WHAT THE TASK REQUIRES → What is the number of lines in the data that contain "previous"? Respond with nothing else.

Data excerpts
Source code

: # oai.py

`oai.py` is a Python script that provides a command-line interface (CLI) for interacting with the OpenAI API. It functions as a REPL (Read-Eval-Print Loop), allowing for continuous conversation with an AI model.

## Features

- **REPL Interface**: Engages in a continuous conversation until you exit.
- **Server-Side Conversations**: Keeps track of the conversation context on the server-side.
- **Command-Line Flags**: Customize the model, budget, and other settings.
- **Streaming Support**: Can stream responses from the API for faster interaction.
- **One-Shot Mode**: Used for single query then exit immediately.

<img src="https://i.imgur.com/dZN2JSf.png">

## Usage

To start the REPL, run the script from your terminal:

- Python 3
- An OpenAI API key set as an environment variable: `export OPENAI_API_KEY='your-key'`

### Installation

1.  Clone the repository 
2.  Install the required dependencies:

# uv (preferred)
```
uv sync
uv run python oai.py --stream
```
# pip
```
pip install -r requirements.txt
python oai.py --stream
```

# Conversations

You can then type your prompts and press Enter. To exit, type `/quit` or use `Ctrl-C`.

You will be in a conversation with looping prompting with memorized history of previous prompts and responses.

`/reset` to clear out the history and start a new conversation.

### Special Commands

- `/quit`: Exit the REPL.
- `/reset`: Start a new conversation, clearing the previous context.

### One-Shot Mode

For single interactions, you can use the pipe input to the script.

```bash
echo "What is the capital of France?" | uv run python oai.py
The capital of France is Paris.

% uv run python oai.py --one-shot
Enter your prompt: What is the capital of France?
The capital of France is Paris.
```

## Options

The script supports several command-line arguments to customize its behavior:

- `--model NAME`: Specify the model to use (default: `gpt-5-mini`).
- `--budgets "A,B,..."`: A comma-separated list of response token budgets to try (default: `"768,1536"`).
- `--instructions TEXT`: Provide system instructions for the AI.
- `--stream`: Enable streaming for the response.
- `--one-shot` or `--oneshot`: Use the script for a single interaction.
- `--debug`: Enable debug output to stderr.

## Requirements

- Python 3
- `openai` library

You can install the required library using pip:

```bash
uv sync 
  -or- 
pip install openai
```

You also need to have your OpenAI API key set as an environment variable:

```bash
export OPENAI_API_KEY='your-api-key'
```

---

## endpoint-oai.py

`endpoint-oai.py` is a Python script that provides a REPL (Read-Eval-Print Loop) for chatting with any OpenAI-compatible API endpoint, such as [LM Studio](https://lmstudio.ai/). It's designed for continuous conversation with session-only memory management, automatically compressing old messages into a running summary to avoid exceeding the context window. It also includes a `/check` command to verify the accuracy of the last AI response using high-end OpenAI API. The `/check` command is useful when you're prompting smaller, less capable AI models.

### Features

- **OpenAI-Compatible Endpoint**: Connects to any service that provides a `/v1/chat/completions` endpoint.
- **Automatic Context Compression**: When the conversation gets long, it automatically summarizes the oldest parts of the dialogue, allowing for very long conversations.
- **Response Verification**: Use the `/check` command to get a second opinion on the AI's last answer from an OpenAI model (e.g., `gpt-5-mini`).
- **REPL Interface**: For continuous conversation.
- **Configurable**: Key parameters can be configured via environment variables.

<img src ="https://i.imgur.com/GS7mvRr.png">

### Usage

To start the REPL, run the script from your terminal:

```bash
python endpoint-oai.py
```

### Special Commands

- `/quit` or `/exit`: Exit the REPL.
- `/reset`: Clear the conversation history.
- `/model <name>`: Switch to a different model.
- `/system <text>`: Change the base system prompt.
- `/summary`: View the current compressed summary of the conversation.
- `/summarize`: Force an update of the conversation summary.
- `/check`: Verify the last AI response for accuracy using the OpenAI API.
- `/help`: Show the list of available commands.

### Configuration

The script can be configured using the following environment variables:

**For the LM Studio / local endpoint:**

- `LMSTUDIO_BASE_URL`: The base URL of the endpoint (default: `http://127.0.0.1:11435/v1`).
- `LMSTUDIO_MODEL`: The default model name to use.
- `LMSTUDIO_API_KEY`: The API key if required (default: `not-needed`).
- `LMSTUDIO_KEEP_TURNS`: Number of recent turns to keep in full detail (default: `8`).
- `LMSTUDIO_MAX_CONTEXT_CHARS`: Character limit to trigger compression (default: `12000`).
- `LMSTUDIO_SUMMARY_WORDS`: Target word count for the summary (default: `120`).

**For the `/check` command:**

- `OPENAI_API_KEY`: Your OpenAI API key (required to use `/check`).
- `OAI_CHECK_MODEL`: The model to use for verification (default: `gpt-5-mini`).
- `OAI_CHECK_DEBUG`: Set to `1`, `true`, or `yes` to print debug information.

THE COMPLETED TASK → 2